Keywords: Kelvedon river crossings abbey manors villages planned towns travel routes topography churches crossroads marketplace market-hall market licences fairs economy cloth industry


Kelvedon is placed within a wide bend of the Blackwater, near a crossing of that river; its Saxon name, first recorded in 988, reflects this river-valley location. Settlement grew up on terrain adjacent to, but above the level of, the river meadows. Three miles south of Coggeshall, it is almost as close to Witham to the south-west, and to Braintree a little further to the north-west. Its High Street conforms fairly closely to a Roman route from Colchester to Chelmsford, with Kelvedon close to the mid-point between the two. This could be considered its competitive environment as a market centre.

There is not a great deal that can be said of medieval Kelvedon, for it has received relatively little attention from historians and is not yet covered by the Victoria County History. Nor are there strong grounds for considering its character urban; Kelvedon's inclusion in the Essex component of the Extensive Urban Survey and description therein as a "medieval town" is hard to justify from the evidence. Its site did, however, host a modest Iron Age settlement, succeeded by a small town in the Roman period; the latter, known as Canonium, had a civil character, though with some defences added subsequent to its foundation. The Roman road between Colchester and London ran alongside one edge of this town, with a minor road passing through the town further south. The town was already in decline before imperial authority in Britain came to an end. Subsequent fresh settlement by Saxons is evidenced by a cemetery to the east of the site, on the opposite bank of the Blackwater; finds there indicate burials of some individuals of elite status. Precisely where a Saxon settlement was located is unknown, but there is no compelling reason to think it had, or came to acquire, an urban character.

Medieval Kelvedon was based around a linear street oriented south-west to north-east, but this represented not a continuous settlement, but rather a connection between two originally separate foci of settlement. One of these, probably the older, was close to the church of St. Mary at the south-west corner of the site; this end of the through-road deviated briefly as it intersected with a second, running south-east to north-west. The eastern branch of the latter, now Church Street, led to the church, while the western branch later turned south in the direction of Maldon and its port. No church is mentioned in Domesday, and its origins and ownership are obscure; its nave dates to the twelfth century, but aisles added on either side during the thirteenth point to population growth in the parish. The second, and secondary, focus of settlement lay half a mile north-eastwards of the first, at the crossing of the Blackwater, known as Easterford – a name that may occasionally have been used for the entire village and parish by or after the close of the Middle Ages, though the identification could alternatively have originated with a separate manor there, held by the de Kelvedon family and so known, confusingly, as Kelvedon Hall. At Easterford the High Street was crossed by another road which ran, south of the river, to Coggeshall.

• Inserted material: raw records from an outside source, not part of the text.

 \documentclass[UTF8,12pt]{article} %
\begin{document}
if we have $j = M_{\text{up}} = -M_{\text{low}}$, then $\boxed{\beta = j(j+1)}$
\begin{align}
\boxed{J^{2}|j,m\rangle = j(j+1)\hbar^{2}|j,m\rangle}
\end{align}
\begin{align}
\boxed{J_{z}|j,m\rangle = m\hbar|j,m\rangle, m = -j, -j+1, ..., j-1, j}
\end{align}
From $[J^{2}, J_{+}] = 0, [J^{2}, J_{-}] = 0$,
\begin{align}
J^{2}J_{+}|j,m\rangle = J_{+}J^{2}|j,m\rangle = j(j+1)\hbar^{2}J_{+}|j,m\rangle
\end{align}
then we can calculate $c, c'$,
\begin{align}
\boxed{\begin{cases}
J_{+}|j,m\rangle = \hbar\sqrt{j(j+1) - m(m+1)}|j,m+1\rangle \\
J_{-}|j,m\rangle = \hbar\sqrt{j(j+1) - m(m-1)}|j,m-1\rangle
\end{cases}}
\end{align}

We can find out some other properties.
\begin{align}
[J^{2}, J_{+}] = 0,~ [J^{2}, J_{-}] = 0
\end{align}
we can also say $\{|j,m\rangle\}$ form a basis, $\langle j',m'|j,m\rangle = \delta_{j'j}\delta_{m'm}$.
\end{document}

The archaeologist who excavated Canonium included in his report a site plan describing post-Conquest Kelvedon as a planned settlement and showing a row of properties of consistent sizes along the south side of the High Street, between the southern crossroads and the ford. He argued that the part of Kelvedon formerly colonized by the Romans had been re-divided into eight plots, each 50 poles by 20 poles in size, at some point before a manorial survey of 1294, which shows alterations to this tenemental arrangement. The subsequent concentration of settlement into two foci he considered to have occurred during the twelfth century, in a necessarily unplanned fashion due to the division of landlordship between several manors.[K.A. Rodwell, The prehistoric and Roman settlement at Kelvedon, Essex, Council for British Archaeology Research Report 63 (1988), pp.134, 137]. The built-up area around the High Street seems to have remained discontinuous throughout the medieval period; the line of scattered dwellings only began to become more dense after Kelvedon captured increasing business during the eighteenth century as a staging-post and stopover for travellers using what was an important route connecting London with Colchester and the East Anglian interior, and this build-up was not completed until the next century.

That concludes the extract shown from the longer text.